── Supplied records

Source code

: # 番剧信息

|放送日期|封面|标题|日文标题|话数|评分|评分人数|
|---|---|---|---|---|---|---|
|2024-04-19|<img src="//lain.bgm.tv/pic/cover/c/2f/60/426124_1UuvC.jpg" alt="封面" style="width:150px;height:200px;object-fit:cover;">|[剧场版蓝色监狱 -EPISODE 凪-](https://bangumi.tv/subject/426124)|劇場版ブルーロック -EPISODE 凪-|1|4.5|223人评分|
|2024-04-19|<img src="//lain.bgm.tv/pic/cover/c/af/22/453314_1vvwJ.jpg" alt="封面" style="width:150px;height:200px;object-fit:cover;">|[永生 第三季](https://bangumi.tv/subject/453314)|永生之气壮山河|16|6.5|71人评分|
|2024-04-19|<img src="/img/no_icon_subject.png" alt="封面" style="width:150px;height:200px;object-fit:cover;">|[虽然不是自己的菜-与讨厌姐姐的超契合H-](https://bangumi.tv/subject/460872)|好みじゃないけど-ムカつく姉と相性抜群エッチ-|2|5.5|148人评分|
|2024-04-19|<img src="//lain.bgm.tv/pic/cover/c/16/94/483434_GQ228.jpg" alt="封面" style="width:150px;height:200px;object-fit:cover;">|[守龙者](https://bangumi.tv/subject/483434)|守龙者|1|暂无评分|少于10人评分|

────

• About this task: Select the lines in this material that hold the word "object", leaving none out.

• Response to this task:
|2024-04-19|<img src="//lain.bgm.tv/pic/cover/c/2f/60/426124_1UuvC.jpg" alt="封面" style="width:150px;height:200px;object-fit:cover;">|[剧场版蓝色监狱 -EPISODE 凪-](https://bangumi.tv/subject/426124)|劇場版ブルーロック -EPISODE 凪-|1|4.5|223人评分|
|2024-04-19|<img src="//lain.bgm.tv/pic/cover/c/af/22/453314_1vvwJ.jpg" alt="封面" style="width:150px;height:200px;object-fit:cover;">|[永生 第三季](https://bangumi.tv/subject/453314)|永生之气壮山河|16|6.5|71人评分|
|2024-04-19|<img src="/img/no_icon_subject.png" alt="封面" style="width:150px;height:200px;object-fit:cover;">|[虽然不是自己的菜-与讨厌姐姐的超契合H-](https://bangumi.tv/subject/460872)|好みじゃないけど-ムカつく姉と相性抜群エッチ-|2|5.5|148人评分|
|2024-04-19|<img src="//lain.bgm.tv/pic/cover/c/16/94/483434_GQ228.jpg" alt="封面" style="width:150px;height:200px;object-fit:cover;">|[守龙者](https://bangumi.tv/subject/483434)|守龙者|1|暂无评分|少于10人评分|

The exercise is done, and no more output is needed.